Hub & Spoke’s inaugural lineup includes: THE LONELY PALETTE, where art historian Tamar Avishai demystifies artists and their works through enchanting interviews and talks of a sort rarely heard in museums; MINISTRY OF IDEAS, an exploration of the ideas that shape our society, from producers Nick Andersen and Virginia Marshall and host Zachary Davis; and SOONISH, a show from veteran technology journalist Wade Roush that tells the human stories behind the technologies that will shape the future. Full descriptions are below.

“I fell in love with podcasting—first as a listener, and then as a creator—because it’s such an intimate, engaging, accessible, and memorable way to share ideas,” said SOONISH host and Hub & Spoke co-founder Wade Roush. “I’m excited to start Hub & Spoke because we always need more ways to spread the word about great work. I think Tamar and Zach and Nick and Virginia make awesome shows, and I’m already learning a ton by collaborating with them.”
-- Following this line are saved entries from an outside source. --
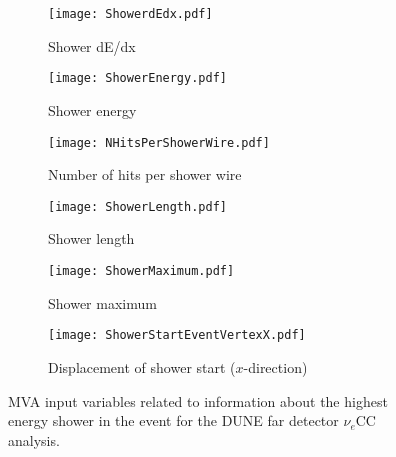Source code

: \begin{figure}
  \centering
  \begin{subfigure}[t]{0.4\linewidth}
    \centering
    \texttt{[image: ShowerdEdx.pdf]}
    \caption{Shower dE/dx}
  \end{subfigure}
  \begin{subfigure}[t]{0.4\linewidth}
    \centering
    \texttt{[image: ShowerEnergy.pdf]}
    \caption{Shower energy}
  \end{subfigure}
  \begin{subfigure}[t]{0.4\linewidth}
    \centering
    \texttt{[image: NHitsPerShowerWire.pdf]}
    \caption{Number of hits per shower wire}
  \end{subfigure}
  \begin{subfigure}[t]{0.4\linewidth}
    \centering
    \texttt{[image: ShowerLength.pdf]}
    \caption{Shower length}
  \end{subfigure}
  \begin{subfigure}[t]{0.4\linewidth}
    \centering
    \texttt{[image: ShowerMaximum.pdf]}
    \caption{Shower maximum}
  \end{subfigure}
  \begin{subfigure}[t]{0.4\linewidth}
    \centering
    \texttt{[image: ShowerStartEventVertexX.pdf]}
    \caption{Displacement of shower start ($x$-direction)}
  \end{subfigure}
  \caption[MVA input variables related to information about the highest energy shower in the event for the DUNE far detector $\nu_e$CC analysis.]{MVA input variables related to information about the highest energy shower in the event for the DUNE far detector $\nu_e$CC analysis.}
  \label{fig:FDMVAShowerVariables}
\end{figure}

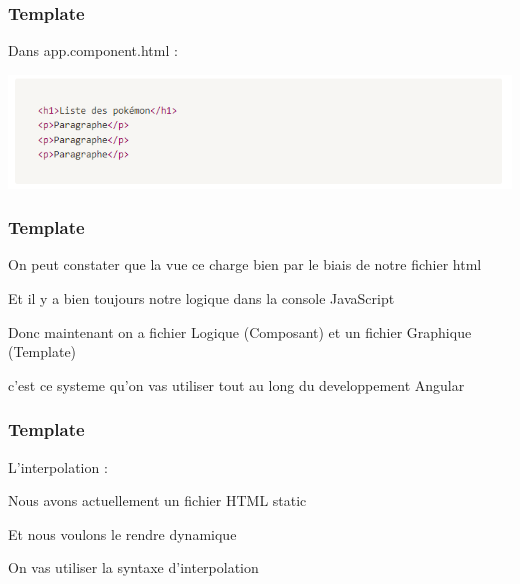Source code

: \documentclass[10pt]{beamer}
\begin{document}
	\begin{frame}
		\frametitle{Template}

		Dans app.component.html : \newline

		\centering
		\includegraphics[width=14cm]{assets/templateHtml} \newline

	\end{frame}

	\begin{frame}
		\frametitle{Template}

		On peut constater que la vue ce charge bien par le biais de notre fichier html \newline \newline

		Et il y a bien toujours notre logique dans la console JavaScript  \newline \newline

		Donc maintenant on a fichier \alert{Logique} (Composant) et un fichier \alert{Graphique} (Template) \newline \newline

		c’est ce systeme qu’on vas utiliser tout au long du developpement Angular

	\end{frame}

	\begin{frame}
		\frametitle{Template}

		L'interpolation : \newline \newline

		Nous avons actuellement un fichier HTML \alert{static} \newline \newline

		Et nous voulons le rendre \alert{dynamique} \newline \newline

		On vas utiliser la syntaxe d’interpolation


	\end{frame}
\end{document}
“The world of podcasting is a little like the Wild West right now,” said THE LONELY PALETTE host Tamar Avishai. “There are so many opportunities for collaboration and infinite potential for new ideas and new listeners. But figuring out to best way forward as an independent producer is an ever-expanding experiment. I’m thrilled to be supported and motivated by such a talented collective. It’s a lot less lonely in a community.”
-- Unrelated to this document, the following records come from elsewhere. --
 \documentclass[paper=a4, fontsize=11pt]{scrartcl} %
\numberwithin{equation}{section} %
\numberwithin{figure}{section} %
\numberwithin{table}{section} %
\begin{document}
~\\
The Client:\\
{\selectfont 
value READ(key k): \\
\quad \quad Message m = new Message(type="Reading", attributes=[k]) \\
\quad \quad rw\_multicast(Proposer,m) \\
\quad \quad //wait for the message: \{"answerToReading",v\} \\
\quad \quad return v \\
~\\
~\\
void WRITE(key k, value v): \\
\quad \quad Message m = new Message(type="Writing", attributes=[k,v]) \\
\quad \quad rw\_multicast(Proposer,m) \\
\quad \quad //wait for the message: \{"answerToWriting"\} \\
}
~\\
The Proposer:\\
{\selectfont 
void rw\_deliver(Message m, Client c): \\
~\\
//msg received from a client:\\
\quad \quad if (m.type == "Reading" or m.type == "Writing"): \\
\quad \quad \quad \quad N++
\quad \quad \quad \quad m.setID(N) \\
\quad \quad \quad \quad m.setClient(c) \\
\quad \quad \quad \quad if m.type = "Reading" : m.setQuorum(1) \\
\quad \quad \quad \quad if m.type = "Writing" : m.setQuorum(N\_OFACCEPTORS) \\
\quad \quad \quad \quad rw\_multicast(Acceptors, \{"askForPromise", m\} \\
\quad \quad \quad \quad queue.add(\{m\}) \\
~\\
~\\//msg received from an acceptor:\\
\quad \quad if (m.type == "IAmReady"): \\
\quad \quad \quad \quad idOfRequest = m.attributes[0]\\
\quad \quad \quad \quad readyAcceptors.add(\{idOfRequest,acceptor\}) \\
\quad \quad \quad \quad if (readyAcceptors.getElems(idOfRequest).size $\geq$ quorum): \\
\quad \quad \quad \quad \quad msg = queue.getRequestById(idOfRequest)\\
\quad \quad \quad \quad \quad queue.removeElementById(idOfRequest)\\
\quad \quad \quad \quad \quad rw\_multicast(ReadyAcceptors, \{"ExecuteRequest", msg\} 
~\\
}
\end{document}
“As one of the intellectual capitals of the world, Boston deserves world-class intellectual podcasts,” said MINISTRY OF IDEAS host Zachary Davis. “That’s what I think we’re all trying to do with Hub & Spoke—create shows that make powerful ideas as engaging as possible.”

Davis’ producer, Nick Andersen, agreed. “I’ve always been delightfully surprised by the curiosity and passion of the Boston-area audio scene,” Andersen said. “And with Hub & Spoke, I hope we can help fan that vital energy out to listeners and podcasters around the world.”
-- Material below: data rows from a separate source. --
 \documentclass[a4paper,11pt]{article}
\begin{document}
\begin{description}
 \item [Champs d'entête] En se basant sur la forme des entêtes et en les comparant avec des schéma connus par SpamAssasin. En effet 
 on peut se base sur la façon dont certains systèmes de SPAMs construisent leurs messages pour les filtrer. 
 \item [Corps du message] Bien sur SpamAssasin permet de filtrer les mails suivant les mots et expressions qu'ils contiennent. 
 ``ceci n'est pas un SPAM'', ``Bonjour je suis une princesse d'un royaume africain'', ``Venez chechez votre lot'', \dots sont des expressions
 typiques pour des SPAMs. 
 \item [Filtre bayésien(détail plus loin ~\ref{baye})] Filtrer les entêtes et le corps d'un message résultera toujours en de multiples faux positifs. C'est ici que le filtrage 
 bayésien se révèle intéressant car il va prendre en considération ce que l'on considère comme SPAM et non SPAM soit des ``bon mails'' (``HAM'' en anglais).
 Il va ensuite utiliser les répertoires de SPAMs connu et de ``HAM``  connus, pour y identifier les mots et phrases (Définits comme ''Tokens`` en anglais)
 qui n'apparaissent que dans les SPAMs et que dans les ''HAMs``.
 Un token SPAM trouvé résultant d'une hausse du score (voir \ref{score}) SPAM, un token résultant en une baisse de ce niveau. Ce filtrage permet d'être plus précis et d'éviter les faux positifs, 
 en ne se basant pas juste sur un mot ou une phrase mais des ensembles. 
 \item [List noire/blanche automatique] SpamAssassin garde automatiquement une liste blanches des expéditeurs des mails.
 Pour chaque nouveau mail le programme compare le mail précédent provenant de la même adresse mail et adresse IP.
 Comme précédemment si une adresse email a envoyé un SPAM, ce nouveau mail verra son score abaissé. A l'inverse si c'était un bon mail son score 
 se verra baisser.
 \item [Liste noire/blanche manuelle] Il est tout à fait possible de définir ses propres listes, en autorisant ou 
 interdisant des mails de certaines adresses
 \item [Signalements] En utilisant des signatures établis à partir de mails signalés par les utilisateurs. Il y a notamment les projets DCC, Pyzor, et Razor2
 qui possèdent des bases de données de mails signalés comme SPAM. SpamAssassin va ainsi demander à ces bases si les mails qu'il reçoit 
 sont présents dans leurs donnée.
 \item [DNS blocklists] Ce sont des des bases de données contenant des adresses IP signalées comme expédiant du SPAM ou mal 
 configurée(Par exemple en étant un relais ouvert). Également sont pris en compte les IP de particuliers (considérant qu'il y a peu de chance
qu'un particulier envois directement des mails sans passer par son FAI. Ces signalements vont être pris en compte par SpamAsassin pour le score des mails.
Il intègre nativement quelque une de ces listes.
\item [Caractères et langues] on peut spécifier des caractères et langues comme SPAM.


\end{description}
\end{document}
Hub & Spoke’s launch coincides with the public unveiling of MINISTRY OF IDEAS. The show, produced in collaboration with the Boston Globe’s Ideas section, celebrates its debut on October 5 with an event at the Matter and Light Fine Art Gallery in Boston. Host Zachary Davis will discuss “The Real Threats to American Democracy” with Yale University professor of law and history Samuel Moyn. The live conversation will be recorded and used in a future episode of the podcast.

The name “Hub & Spoke” is a mixture of puns and allusions. The Hub is a traditional nickname for Boston, deriving from Oliver Wendell Holmes’ 1858 remark describing the Massachusetts State House as “the hub of the solar system.” Spoke is a reference to the world of spoken-word audio and podcasting. Together, the words evoke a bicycle wheel—a metaphor for the collective itself, which starts with a core group of shows based in Boston and environs but will soon radiate out to other cities, states, and countries.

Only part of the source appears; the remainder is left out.